--- Recorded data Enclosed Below ---

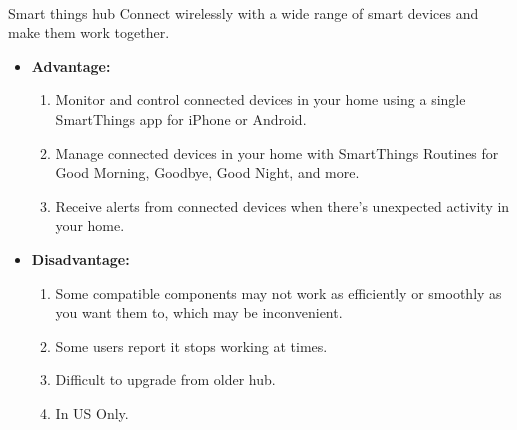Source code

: \documentclass[12pt, oneside, a4paper]{book}
\newcommand\boldcolor[1]{\textcolor{bold}{\textbf{#1}}}
\begin{document}
		\paragraph{}Smart things hub Connect wirelessly with a wide range of smart devices and make them work together\cite{samsung}.
		\begin{itemize}
			\item \boldcolor{Advantage:}
			\begin{enumerate}
				\item Monitor and control connected devices in your home using a single SmartThings app for iPhone or Android.
				\item Manage connected devices in your home with SmartThings Routines for Good Morning, Goodbye, Good Night, and more.
				\item Receive alerts from connected devices when there’s unexpected activity in your home.
				
			\end{enumerate}
			\item \boldcolor{Disadvantage:} 
			\begin{enumerate}
				\item Some compatible components may not work as efficiently or smoothly as you want them to, which may be inconvenient.
				\item Some users report it stops working at times.
				\item Difficult to upgrade from older hub.
				\item In US Only.
			\end{enumerate}
		\end{itemize}
\end{document}

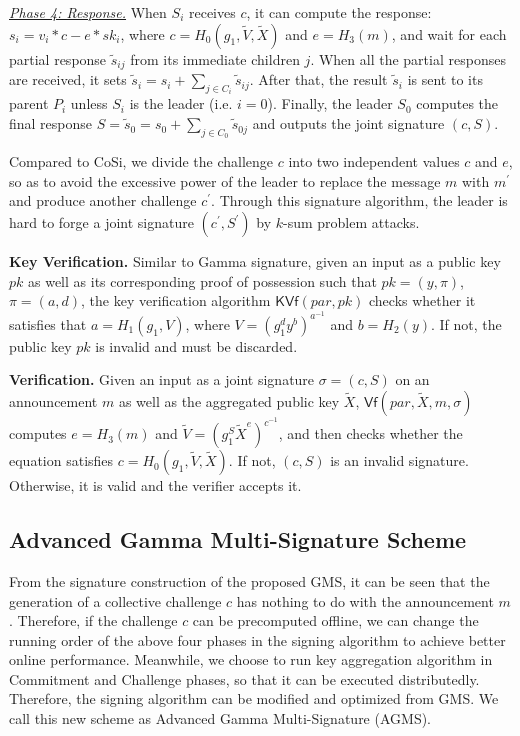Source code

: \documentclass[journal]{IEEEtran}
\begin{document}
\noindent\emph{\underline{Phase 4: Response.}} When \(S_i\) receives \(c\), it can compute the response: \(s_i=v_i*c-e*sk_i\), where \(c= H_0(g_1,\tilde{V},\tilde{X})\) and \(e=H_3(m)\), and wait for each partial response \(\tilde{s}_{ij}\) from its immediate children \(j\). When all the partial responses are received, it sets \(\tilde{s}_i= s_i+\sum_{j\in C_i}{\tilde{s}_{ij}}\). After that, the result \(\tilde{s}_i\) is sent to its parent \(P_i\) unless \(S_i\) is the leader (i.e. \(i=0\)). Finally, the leader \(S_0\) computes the final response \(S= \tilde{s}_0=s_0+\sum_{j\in C_0}{\tilde{s}_{0j}}\) and outputs the joint signature \((c,S)\).

Compared to CoSi, we divide the challenge \(c\) into two independent values \(c\) and \(e\), so as to avoid the excessive power of the leader to replace the message \(m\) with \(m^\prime\) and produce another challenge \(c^\prime\). Through this signature algorithm, the leader is hard to forge a joint signature \((c^\prime,S^\prime)\) by \(k\)-sum problem attacks.

\noindent\textbf{Key Verification.} Similar to Gamma signature, given an input as a public key \(pk\) as well as its corresponding proof of possession such that \(pk=(y,\pi)\), \(\pi=(a,d)\), the key verification algorithm \(\textsf{KVf}(par, pk)\) checks whether it satisfies that \(a=H_1(g_1,V)\), where \(V= (g_1^d y^b)^{a^{-1}}\)  and \(b= H_2(y)\). If not, the public key \(pk\) is invalid and must be discarded.

\noindent\textbf{Verification.} Given an input as a joint signature \(\sigma= (c,S)\) on an announcement \(m\) as well as the aggregated public key \(\tilde{X}\), \(\textsf{Vf}(par,\tilde{X},m,\sigma)\) computes \(e=H_3(m)\) and \(\tilde{V}=(g_1^S \tilde{X}^{e})^{c^{-1}}\), and then checks whether the equation satisfies \(c=H_0(g_1,\tilde{V},\tilde{X})\). If not, \((c,S)\) is an invalid signature. Otherwise, it is valid and the verifier accepts it.

\subsection{Advanced Gamma Multi-Signature Scheme}
From the signature construction of the proposed GMS, it can be seen that the generation of a collective challenge \(c\) has nothing to do with the announcement \(m\). Therefore, if the challenge \(c\) can be precomputed offline, we can change the running order of the above four phases in the signing algorithm to achieve better online performance. Meanwhile, we choose to run key aggregation algorithm in Commitment and Challenge phases, so that it can be executed distributedly. Therefore, the signing algorithm can be modified and optimized from GMS. We call this new scheme as Advanced Gamma Multi-Signature (AGMS).
\end{document}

--- End of Enclosed Recorded data ---

## Assignment
Each line from the one containing "must be discarded." to the last line above must be returned exactly, and no line outside that range.

## Solution below
\noindent\textbf{Key Verification.} Similar to Gamma signature, given an input as a public key \(pk\) as well as its corresponding proof of possession such that \(pk=(y,\pi)\), \(\pi=(a,d)\), the key verification algorithm \(\textsf{KVf}(par, pk)\) checks whether it satisfies that \(a=H_1(g_1,V)\), where \(V= (g_1^d y^b)^{a^{-1}}\)  and \(b= H_2(y)\). If not, the public key \(pk\) is invalid and must be discarded.

\noindent\textbf{Verification.} Given an input as a joint signature \(\sigma= (c,S)\) on an announcement \(m\) as well as the aggregated public key \(\tilde{X}\), \(\textsf{Vf}(par,\tilde{X},m,\sigma)\) computes \(e=H_3(m)\) and \(\tilde{V}=(g_1^S \tilde{X}^{e})^{c^{-1}}\), and then checks whether the equation satisfies \(c=H_0(g_1,\tilde{V},\tilde{X})\). If not, \((c,S)\) is an invalid signature. Otherwise, it is valid and the verifier accepts it.

\subsection{Advanced Gamma Multi-Signature Scheme}
From the signature construction of the proposed GMS, it can be seen that the generation of a collective challenge \(c\) has nothing to do with the announcement \(m\). Therefore, if the challenge \(c\) can be precomputed offline, we can change the running order of the above four phases in the signing algorithm to achieve better online performance. Meanwhile, we choose to run key aggregation algorithm in Commitment and Challenge phases, so that it can be executed distributedly. Therefore, the signing algorithm can be modified and optimized from GMS. We call this new scheme as Advanced Gamma Multi-Signature (AGMS).
\end{document}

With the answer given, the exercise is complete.